The pick band sorts by how many creatures you genuinely want to keep swinging with: P1P4 to P1P6 for a dedicated RW Equipment or WB Counters build, P1P8 or later for everyone else. Level 1 is the whole pitch, and TMT's medium speed is what makes it work. A permanent that adds a counter per attack compounds against the 2/3 and 3/2 commons that anchor every ground stall: one swing turns a Foot Ninja into something that trades up, two swings put it ahead of the format's common blockers entirely. The reason it doesn't climb higher is the leveling tax. Level 2's lifegain drip rarely justifies the mana, and Level 3 wants a wide board plus cheap spells assembled before the sorcery-speed gate stops mattering, which TMT's curve pushes to turn seven or eight.

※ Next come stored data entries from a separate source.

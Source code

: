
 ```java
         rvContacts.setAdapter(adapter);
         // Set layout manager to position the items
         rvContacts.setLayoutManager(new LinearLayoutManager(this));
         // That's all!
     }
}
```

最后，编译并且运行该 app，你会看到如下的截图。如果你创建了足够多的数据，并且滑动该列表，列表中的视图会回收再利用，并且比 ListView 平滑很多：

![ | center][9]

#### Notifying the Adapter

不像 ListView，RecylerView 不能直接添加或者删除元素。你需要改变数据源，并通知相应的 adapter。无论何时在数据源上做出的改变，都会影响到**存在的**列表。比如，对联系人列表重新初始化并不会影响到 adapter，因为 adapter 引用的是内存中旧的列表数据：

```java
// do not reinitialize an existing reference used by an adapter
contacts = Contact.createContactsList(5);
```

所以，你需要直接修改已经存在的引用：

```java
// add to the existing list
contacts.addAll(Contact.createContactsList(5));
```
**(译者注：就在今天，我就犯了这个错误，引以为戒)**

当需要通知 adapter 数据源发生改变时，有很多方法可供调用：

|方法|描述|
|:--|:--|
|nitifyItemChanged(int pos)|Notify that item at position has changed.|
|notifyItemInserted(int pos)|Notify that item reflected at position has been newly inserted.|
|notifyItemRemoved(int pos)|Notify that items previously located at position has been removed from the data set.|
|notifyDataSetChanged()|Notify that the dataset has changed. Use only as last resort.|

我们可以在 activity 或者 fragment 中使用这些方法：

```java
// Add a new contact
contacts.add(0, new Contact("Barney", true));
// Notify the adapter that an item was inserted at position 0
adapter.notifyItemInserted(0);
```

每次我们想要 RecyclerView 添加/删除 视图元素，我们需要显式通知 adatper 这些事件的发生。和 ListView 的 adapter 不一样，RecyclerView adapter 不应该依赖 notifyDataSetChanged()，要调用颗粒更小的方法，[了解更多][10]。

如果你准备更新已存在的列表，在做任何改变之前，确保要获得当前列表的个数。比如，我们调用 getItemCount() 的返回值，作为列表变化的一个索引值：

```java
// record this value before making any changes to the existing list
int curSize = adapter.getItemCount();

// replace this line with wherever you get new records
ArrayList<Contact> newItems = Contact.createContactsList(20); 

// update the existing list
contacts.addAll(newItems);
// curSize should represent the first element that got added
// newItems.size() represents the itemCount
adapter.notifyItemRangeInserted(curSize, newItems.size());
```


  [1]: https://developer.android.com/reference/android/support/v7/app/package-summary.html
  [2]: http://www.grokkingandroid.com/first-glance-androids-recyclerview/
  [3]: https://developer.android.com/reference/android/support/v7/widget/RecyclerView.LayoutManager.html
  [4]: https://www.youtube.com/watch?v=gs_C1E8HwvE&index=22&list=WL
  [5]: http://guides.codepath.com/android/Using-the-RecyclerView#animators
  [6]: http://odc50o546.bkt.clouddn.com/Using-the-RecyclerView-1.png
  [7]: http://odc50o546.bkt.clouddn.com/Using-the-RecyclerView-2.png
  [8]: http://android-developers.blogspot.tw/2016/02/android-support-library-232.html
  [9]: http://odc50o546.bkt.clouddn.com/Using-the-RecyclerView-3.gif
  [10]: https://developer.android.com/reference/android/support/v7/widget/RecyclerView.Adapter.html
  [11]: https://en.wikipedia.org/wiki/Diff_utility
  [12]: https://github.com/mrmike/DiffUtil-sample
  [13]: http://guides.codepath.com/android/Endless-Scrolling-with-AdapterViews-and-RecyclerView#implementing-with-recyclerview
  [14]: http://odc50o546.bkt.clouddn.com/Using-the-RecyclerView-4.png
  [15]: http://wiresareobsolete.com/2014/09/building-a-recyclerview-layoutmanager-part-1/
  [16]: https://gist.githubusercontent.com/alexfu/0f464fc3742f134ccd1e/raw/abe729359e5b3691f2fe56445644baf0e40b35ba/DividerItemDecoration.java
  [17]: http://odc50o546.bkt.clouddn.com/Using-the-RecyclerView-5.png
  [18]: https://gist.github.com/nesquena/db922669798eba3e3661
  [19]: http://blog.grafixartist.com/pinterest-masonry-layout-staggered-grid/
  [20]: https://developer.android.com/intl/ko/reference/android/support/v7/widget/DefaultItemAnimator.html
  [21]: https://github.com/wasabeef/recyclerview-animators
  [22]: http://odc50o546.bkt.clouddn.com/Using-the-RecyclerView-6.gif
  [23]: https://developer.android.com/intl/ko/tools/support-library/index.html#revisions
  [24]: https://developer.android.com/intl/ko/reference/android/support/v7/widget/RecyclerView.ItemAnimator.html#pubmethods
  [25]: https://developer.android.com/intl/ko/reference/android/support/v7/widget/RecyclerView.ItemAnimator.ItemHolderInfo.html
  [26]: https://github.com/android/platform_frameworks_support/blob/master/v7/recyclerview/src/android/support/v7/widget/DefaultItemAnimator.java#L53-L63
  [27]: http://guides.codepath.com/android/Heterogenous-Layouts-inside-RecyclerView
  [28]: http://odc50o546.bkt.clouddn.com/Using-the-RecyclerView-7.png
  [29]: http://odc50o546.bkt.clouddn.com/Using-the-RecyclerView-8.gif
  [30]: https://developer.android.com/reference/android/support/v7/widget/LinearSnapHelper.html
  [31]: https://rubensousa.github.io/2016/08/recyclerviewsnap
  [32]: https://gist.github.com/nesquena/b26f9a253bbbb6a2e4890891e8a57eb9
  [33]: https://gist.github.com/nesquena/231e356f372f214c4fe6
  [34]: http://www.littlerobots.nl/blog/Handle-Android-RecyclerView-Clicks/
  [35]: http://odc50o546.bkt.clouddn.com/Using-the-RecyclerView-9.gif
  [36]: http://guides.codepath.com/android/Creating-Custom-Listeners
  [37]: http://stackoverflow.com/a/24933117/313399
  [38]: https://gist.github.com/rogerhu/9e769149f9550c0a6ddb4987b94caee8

RW Equipment values it highest because the archetype already concentrates combat on one carrier: Bespoke Bō or Novel Nunchaku commits a creature, and stacking counters on that same attacker snowballs faster than any other deck can manage. WB legendary midrange treats it as a slower investment, taking Level 1 for the steady growth rather than the kill-quick math, since its threats want to grind rather than race. Mono-white tokens is the failure case here: the counter only ever lands on one attacker, so the engine fights the deck's own go-wide plan, and the spell payoff arrives far too late.
Grounded for Life sets the ceiling. Every white deck runs it, and it answers the exact attacker carrying your accumulated counters, which means the engine is only as durable as your willingness to spread the stack across bodies.